| Rendered images with source text |

=-=-=

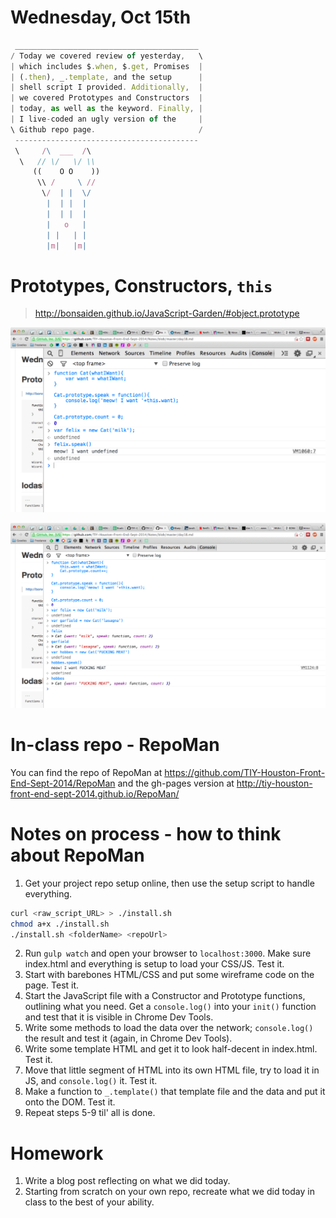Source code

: # Wednesday, Oct 15th

```js
 _________________________________________
/ Today we covered review of yesterday,   \
| which includes $.when, $.get, Promises  |
| (.then), _.template, and the setup      |
| shell script I provided. Additionally,  |
| we covered Prototypes and Constructors  |
| today, as well as the keyword. Finally, |
| I live-coded an ugly version of the     |
\ Github repo page.                       /
 -----------------------------------------
 \     /\  ___  /\
  \   // \/   \/ \\
     ((    O O    ))
      \\ /     \ //
       \/  | |  \/
        |  | |  |
        |  | |  |
        |   o   |
        | |   | |
        |m|   |m|
```

# Prototypes, Constructors, `this`

> http://bonsaiden.github.io/JavaScript-Garden/#object.prototype

![](./examples/day18/prototype1.png)

![](./examples/day18/prototype2.png)

# In-class repo - RepoMan

You can find the repo of RepoMan at https://github.com/TIY-Houston-Front-End-Sept-2014/RepoMan and the gh-pages version at http://tiy-houston-front-end-sept-2014.github.io/RepoMan/

# Notes on process - how to think about RepoMan

1. Get your project repo setup online, then use the setup script to handle everything.

```sh
curl <raw_script_URL> > ./install.sh
chmod a+x ./install.sh
./install.sh <folderName> <repoUrl>
```

2. Run `gulp watch` and open your browser to `localhost:3000`. Make sure index.html and everything is setup to load your CSS/JS. Test it.
3. Start with barebones HTML/CSS and put some wireframe code on the page. Test it.
4. Start the JavaScript file with a Constructor and Prototype functions, outlining what you need. Get a `console.log()` into your `init()` function and test that it is visible in Chrome Dev Tools.
5. Write some methods to load the data over the network; `console.log()` the result and test it (again, in Chrome Dev Tools).
6. Write some template HTML and get it to look half-decent in index.html. Test it.
7. Move that little segment of HTML into its own HTML file, try to load it in JS, and `console.log()` it. Test it.
8. Make a function to `_.template()` that template file and the data and put it onto the DOM. Test it.
9. Repeat steps 5-9 til' all is done.

# Homework

1. Write a blog post reflecting on what we did today.
2. Starting from scratch on your own repo, recreate what we did today in class to the best of your ability.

=-=-=

| Work request |
A faithful copy of every record is required, with no pictures included.

| Solution for this task |
Source code

: # Wednesday, Oct 15th

```js
 _________________________________________
/ Today we covered review of yesterday,   \
| which includes $.when, $.get, Promises  |
| (.then), _.template, and the setup      |
| shell script I provided. Additionally,  |
| we covered Prototypes and Constructors  |
| today, as well as the keyword. Finally, |
| I live-coded an ugly version of the     |
\ Github repo page.                       /
 -----------------------------------------
 \     /\  ___  /\
  \   // \/   \/ \\
     ((    O O    ))
      \\ /     \ //
       \/  | |  \/
        |  | |  |
        |  | |  |
        |   o   |
        | |   | |
        |m|   |m|
```

# Prototypes, Constructors, `this`

> http://bonsaiden.github.io/JavaScript-Garden/#object.prototype

![](./examples/day18/prototype1.png)

![](./examples/day18/prototype2.png)

# In-class repo - RepoMan

You can find the repo of RepoMan at https://github.com/TIY-Houston-Front-End-Sept-2014/RepoMan and the gh-pages version at http://tiy-houston-front-end-sept-2014.github.io/RepoMan/

# Notes on process - how to think about RepoMan

1. Get your project repo setup online, then use the setup script to handle everything.

```sh
curl <raw_script_URL> > ./install.sh
chmod a+x ./install.sh
./install.sh <folderName> <repoUrl>
```

2. Run `gulp watch` and open your browser to `localhost:3000`. Make sure index.html and everything is setup to load your CSS/JS. Test it.
3. Start with barebones HTML/CSS and put some wireframe code on the page. Test it.
4. Start the JavaScript file with a Constructor and Prototype functions, outlining what you need. Get a `console.log()` into your `init()` function and test that it is visible in Chrome Dev Tools.
5. Write some methods to load the data over the network; `console.log()` the result and test it (again, in Chrome Dev Tools).
6. Write some template HTML and get it to look half-decent in index.html. Test it.
7. Move that little segment of HTML into its own HTML file, try to load it in JS, and `console.log()` it. Test it.
8. Make a function to `_.template()` that template file and the data and put it onto the DOM. Test it.
9. Repeat steps 5-9 til' all is done.

# Homework

1. Write a blog post reflecting on what we did today.
2. Starting from scratch on your own repo, recreate what we did today in class to the best of your ability.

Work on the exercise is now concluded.